Other than this, we are also partnering and collaborating with battery OEMs and EV manufacturers to create an integrated and seamless experience for our customers and EV drivers.
Any new project you are planning to introduce? Explain.
We are working with SVM (as mentioned earlier), and through them, we have the opportunity to scale our Chief Minister Youth Centre skill training labs, which operate on our platform purely through renewable energy. Not only have we demonstrated 24×7 availability of clean electricity to these labs, but we have also created a unique design to support their requirements to operate heavy short-term loads of heavy machinery, like lathe machines, grinding machines etc., as well as electrical space heating, without support from the grid.
We are also looking at use cases to provide power to shops run by the students graduating from these labs and creating a self-sustainable entrepreneur model and generating employment. Additionally, we are working on integrating potable water with renewable energy. The interest shown by governments in North-Eastern Indian states for such labs is in the thousands.

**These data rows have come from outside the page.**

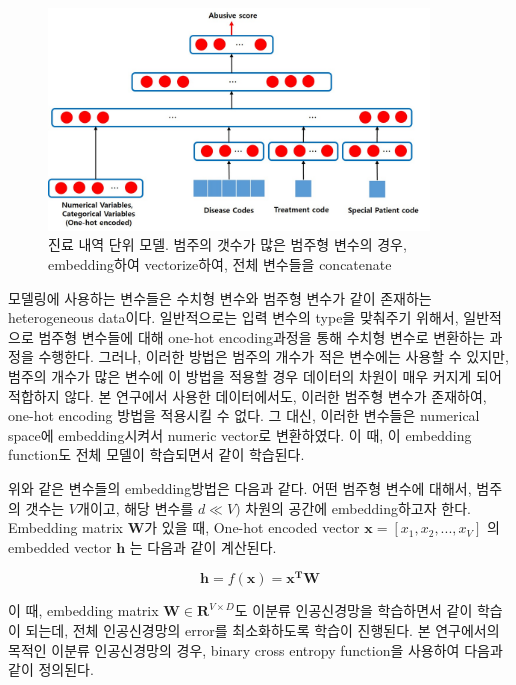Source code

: \documentclass[11pt]{article}           %
\begin{document}
\begin{figure}[h]
   \centering
   \vspace{0.5cm}
   \includegraphics[width=0.9\textwidth]{[figure2]network_structure.jpg}
   \vspace{-0.5cm}
   \caption{진료 내역 단위 모델. 범주의 갯수가 많은 범주형 변수의 경우, embedding하여 vectorize하여, 전체 변수들을 concatenate}
   \vspace{0.5cm}
   \label{fig:model structure}
\end{figure}

모델링에 사용하는 변수들은 수치형 변수와 범주형 변수가 같이 존재하는 heterogeneous data이다.
일반적으로는 입력 변수의 type을 맞춰주기 위해서, 일반적으로 범주형 변수들에 대해 one-hot encoding과정을 통해 수치형 변수로 변환하는 과정을 수행한다.
그러나, 이러한 방법은 범주의 개수가 적은 변수에는 사용할 수 있지만, 범주의 개수가 많은 변수에 이 방법을 적용할 경우 데이터의 차원이 매우 커지게 되어 적합하지 않다.
본 연구에서 사용한 데이터에서도, 이러한 범주형 변수가 존재하여, one-hot encoding 방법을 적용시킬 수 없다.
그 대신, 이러한 변수들은 numerical space에 embedding시켜서 numeric vector로 변환하였다.
이 때, 이 embedding function도 전체 모델이 학습되면서 같이 학습된다.

위와 같은 변수들의 embedding방법은 다음과 같다. 어떤 범주형 변수에 대해서, 범주의 갯수는 $V$개이고, 해당 변수를 $d \ll V)$ 차원의 공간에 embedding하고자 한다.
Embedding matrix $\mathbf{W}$가 있을 때, One-hot encoded vector $\mathbf{x} = [x_1, x_2, ..., x_V]$ 의 embedded vector $\mathbf{h}$ 는 다음과 같이 계산된다.

$$\mathbf{h} = f(\mathbf{x}) = \mathbf{x^T}\mathbf{W}$$

이 때, embedding matrix $\mathbf{W} \in\mathbf{R}^{V \times D}$도 이분류 인공신경망을 학습하면서 같이 학습이 되는데, 전체 인공신경망의 error를 최소화하도록 학습이 진행된다.
본 연구에서의 목적인 이분류 인공신경망의 경우, binary cross entropy function을 사용하여 다음과 같이 정의된다.
\end{document}
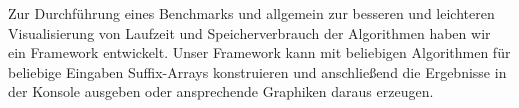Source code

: Zur  Durchführung eines Benchmarks und allgemein zur besseren und leichteren Visualisierung von Laufzeit und Speicherverbrauch der Algorithmen haben wir ein Framework entwickelt. Unser Framework kann mit beliebigen Algorithmen für beliebige Eingaben Suffix-Arrays konstruieren und anschließend die Ergebnisse in der Konsole ausgeben oder ansprechende Graphiken daraus erzeugen.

How do you see the growing ‘GW’ market in India?
Although India has done a great job in setting up large scale solar and bringing down associated costs, it still requires a transmission and distribution system. The threat of non-performing renewable energy assets looms ever larger and nearer with the massive amounts of outstanding payments due to renewable energy developers. India is projected to fall short of its installed solar capacity target of 100 GW by ~27% due to the slow uptake in rooftop solar. India set a target of 40 GW from rooftop solar by December 2022, but is projected to fall short of that target by 25 GW.

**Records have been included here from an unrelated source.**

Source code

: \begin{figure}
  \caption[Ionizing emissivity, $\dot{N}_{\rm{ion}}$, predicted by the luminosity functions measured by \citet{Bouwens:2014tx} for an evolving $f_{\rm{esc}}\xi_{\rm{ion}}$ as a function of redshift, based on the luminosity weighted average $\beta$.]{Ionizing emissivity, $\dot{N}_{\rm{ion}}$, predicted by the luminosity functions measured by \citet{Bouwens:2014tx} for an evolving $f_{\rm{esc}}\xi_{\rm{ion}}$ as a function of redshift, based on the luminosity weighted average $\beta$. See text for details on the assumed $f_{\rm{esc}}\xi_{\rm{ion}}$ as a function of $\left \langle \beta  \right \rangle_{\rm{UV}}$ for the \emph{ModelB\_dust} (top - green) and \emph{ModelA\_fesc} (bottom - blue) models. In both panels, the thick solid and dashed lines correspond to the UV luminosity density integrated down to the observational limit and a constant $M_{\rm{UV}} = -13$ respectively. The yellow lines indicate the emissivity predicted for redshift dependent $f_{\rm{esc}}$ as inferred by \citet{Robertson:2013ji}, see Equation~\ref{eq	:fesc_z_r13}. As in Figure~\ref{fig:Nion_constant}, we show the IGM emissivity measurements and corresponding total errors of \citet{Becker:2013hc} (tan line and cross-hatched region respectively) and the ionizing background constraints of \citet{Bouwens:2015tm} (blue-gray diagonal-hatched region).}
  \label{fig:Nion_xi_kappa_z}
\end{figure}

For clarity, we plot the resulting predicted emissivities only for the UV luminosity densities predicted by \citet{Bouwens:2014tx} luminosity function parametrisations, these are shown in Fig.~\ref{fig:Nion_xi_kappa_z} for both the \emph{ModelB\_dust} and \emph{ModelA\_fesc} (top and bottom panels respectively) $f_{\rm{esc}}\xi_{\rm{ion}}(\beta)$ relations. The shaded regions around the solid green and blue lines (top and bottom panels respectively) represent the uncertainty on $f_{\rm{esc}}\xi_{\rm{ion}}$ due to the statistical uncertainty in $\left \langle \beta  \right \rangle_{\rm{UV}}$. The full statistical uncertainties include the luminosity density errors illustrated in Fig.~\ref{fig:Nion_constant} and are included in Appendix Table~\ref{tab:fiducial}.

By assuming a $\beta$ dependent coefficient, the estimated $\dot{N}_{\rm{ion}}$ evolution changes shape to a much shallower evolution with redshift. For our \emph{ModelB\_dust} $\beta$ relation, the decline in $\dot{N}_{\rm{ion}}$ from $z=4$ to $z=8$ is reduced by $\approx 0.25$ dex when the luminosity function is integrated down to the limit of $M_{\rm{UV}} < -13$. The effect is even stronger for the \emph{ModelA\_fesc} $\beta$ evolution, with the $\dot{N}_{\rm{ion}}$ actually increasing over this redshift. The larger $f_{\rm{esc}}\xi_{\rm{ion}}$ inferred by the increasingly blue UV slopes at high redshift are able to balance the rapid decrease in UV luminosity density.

This shortfall is a major concern. Hygge’s solution ensures that rooftop solar owners earn payback on their installations at a much faster rate, making it an attractive and profitable investment. This solution is not only renewables-based, but also avoids investment in transmission and distribution system, while creating resiliency locally. This is the area where Hygge has created a solution to support growth in this market.
Utility-based Microgrid Solutions and your expertise in this domain?

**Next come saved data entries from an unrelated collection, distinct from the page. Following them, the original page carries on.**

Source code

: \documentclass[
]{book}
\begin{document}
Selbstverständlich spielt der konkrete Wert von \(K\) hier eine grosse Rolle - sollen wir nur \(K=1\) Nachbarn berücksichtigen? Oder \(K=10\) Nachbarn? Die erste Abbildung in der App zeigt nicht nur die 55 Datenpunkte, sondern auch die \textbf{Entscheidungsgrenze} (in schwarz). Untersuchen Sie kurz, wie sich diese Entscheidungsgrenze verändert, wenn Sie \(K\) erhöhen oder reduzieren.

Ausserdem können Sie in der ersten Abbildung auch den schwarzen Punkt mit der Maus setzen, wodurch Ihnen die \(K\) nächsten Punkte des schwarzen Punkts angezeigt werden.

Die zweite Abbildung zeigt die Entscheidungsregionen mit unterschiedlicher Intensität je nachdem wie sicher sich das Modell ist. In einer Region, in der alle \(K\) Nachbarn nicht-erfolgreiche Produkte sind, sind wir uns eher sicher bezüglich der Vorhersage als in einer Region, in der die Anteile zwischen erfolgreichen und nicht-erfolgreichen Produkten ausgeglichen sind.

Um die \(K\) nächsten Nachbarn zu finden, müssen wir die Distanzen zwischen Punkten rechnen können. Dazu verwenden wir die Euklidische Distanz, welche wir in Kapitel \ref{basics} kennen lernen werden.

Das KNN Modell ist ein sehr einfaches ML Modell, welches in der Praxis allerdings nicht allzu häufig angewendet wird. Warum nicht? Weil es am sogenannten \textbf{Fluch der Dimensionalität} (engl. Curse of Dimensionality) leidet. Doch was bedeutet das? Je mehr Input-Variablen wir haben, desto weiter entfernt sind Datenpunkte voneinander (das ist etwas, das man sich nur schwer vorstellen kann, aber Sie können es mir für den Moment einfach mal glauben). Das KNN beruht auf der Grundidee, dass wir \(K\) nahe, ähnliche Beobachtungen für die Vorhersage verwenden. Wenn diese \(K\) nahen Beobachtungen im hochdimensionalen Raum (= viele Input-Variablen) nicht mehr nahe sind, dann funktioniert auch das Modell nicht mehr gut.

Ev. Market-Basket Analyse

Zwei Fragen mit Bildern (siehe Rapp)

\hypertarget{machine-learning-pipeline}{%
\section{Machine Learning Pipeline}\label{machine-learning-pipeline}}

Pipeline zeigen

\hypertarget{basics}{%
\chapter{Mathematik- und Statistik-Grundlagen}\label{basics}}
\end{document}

We are working on projects with utilities in North America, wherein we are providing community net metering in selected communities. Our projects have demonstrated how a local community can increase solar penetration and adoption to almost 50% without affecting the revenues for the utilities, and justifying a community-size battery storage financed under the regulated utility structure that not only makes a profitable business model for the utilities, but also creates community resiliency at the time when we are seeing days and sometimes weeks of power outages in North America.
Nobody can stop the solar revolution. With the COP26 targets, utilities are finding it harder and harder to maintain their existence due to reduced revenue, which is a result of increased solar penetration. We need to create a profitable utility structure that can actively promote solar energy. Our projects in North America aim to provide utilities and municipalities with an alternative to feed-in-tariff and net metering to reduce the cost of energy delivery. Our platform also links carbon credits to renewable generation, making it profitable for prosumers such as rooftop solar owners to invest in renewable generation without subsidies. The results from our projects would provide inputs to the relevant government bodies to design a next-generation community net metering program making renewable energy cost-effective and sustainable without subsidies.